An Experimental Analysis of Under-Sampling Techniques in Semi-Supervised Anomaly Detection with Auto-Encoders
Author: Bruno Guzzo
Matriculation: 242504
Institution: Università della Calabria - Dipartimento di Ingegneria Informatica, Modellistica, Elettronica e Sistemistica (DIMES)
Degree: Master of Science in Computer Engineering
Academic Year: 2024/2025
Supervisor: Prof. Fabrizio Angiulli
Co-supervisor: Prof. Luca Ferragina
AE-SAD Reconstruction Performance: Comparison of original and reconstructed normal and anomalous digits.
This Master's thesis presents a rigorous experimental investigation into the efficacy of under-sampling techniques within the context of deep semi-supervised anomaly detection. The class imbalance problem, wherein anomalous instances are vastly outnumbered by normal instances, poses a significant challenge to the training of deep learning models, often leading to a bias towards the majority class and consequently, suboptimal detection performance. This research leverages the Auto-Encoder for Semi-Supervised Anomaly Detection (AE-SAD) methodology, a novel approach that modifies the traditional auto-encoder training objective to actively utilize the information from a small set of labeled anomalies. The core of this work is to systematically evaluate how various under-sampling strategies—ranging from random selection to sophisticated neighborhood-based cleaning rules—impact the performance, efficiency, and behavior of the AE-SAD model. Through a comprehensive suite of experiments conducted on the MNIST benchmark dataset, this study demonstrates that under-sampling can yield substantial reductions in computational training time.

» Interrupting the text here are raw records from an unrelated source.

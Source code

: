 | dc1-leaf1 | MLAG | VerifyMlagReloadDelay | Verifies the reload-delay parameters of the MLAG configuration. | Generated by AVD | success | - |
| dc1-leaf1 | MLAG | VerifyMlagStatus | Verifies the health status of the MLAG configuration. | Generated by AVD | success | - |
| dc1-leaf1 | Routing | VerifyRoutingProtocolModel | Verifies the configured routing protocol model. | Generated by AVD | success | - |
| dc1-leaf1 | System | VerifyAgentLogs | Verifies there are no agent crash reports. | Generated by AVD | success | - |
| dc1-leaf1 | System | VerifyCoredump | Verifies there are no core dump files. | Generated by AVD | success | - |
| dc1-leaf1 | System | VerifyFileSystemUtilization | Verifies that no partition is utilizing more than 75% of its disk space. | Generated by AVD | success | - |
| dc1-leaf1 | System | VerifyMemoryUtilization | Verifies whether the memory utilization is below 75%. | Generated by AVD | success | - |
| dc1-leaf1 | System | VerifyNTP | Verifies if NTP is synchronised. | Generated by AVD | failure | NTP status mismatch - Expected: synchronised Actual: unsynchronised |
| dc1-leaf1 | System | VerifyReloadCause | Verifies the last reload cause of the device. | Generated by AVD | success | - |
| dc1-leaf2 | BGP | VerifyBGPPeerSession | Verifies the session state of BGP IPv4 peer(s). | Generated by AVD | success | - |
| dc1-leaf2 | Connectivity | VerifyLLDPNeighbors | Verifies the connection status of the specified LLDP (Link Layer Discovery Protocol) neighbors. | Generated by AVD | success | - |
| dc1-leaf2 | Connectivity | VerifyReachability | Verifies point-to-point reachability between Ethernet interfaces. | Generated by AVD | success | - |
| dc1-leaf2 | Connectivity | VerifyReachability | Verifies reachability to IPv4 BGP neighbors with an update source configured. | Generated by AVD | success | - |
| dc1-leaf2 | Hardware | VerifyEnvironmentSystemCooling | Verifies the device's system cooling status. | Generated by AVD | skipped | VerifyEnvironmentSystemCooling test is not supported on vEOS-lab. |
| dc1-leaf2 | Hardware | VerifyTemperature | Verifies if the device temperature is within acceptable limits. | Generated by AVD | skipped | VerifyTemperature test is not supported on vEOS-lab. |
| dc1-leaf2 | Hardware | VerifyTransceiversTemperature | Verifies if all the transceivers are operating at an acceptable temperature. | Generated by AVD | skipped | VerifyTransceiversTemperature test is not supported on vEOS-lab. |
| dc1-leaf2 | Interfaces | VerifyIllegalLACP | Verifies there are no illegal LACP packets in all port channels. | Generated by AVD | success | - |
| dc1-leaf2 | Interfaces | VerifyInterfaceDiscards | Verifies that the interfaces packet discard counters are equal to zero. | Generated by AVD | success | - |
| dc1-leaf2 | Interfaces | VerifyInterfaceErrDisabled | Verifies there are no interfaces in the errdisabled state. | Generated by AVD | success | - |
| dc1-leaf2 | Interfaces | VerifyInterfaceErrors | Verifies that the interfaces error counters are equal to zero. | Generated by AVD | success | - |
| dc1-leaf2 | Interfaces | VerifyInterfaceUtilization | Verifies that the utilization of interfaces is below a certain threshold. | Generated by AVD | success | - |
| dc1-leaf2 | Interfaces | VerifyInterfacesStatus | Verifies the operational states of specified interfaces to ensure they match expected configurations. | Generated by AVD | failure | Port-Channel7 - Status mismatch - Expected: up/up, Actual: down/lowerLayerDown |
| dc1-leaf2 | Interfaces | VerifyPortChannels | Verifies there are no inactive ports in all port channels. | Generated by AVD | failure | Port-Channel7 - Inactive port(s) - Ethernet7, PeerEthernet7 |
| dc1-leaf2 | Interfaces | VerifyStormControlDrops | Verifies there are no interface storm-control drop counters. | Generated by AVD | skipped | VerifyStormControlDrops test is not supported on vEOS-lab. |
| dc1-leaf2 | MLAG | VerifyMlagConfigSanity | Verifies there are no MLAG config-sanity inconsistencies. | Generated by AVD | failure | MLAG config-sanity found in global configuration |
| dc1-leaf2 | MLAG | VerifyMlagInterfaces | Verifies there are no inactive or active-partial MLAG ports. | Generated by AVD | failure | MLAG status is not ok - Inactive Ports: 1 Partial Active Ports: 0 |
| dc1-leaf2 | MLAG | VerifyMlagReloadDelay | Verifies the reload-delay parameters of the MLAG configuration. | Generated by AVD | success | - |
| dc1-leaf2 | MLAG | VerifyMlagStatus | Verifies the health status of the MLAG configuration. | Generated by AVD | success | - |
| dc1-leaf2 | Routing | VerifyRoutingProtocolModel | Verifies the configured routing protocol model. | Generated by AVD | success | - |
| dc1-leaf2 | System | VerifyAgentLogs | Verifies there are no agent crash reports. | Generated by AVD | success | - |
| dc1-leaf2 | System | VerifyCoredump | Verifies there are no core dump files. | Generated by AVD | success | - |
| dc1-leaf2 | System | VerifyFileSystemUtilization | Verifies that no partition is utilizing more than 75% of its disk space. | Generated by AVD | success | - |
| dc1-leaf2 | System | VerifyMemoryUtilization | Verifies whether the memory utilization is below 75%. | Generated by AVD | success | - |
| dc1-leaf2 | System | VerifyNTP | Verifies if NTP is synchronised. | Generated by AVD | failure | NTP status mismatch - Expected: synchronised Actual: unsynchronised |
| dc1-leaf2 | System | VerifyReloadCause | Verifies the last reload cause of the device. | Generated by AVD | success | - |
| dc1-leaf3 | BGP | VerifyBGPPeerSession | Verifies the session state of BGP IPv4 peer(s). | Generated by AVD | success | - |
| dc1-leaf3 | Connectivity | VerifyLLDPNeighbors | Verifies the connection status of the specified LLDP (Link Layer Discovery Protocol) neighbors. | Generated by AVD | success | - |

Furthermore, our findings reveal that in complex, multi-class anomaly scenarios (many-vs-many), judicious application of under-sampling can lead to significant improvements in detection accuracy, as measured by the Area Under the ROC Curve (AUC). The research concludes that a carefully selected under-sampling strategy is a potent tool for augmenting deep semi-supervised anomaly detection frameworks, offering a critical balance between computational efficiency and model effectiveness.
The repository is organized into several distinct directories, each serving a specific purpose within the research workflow.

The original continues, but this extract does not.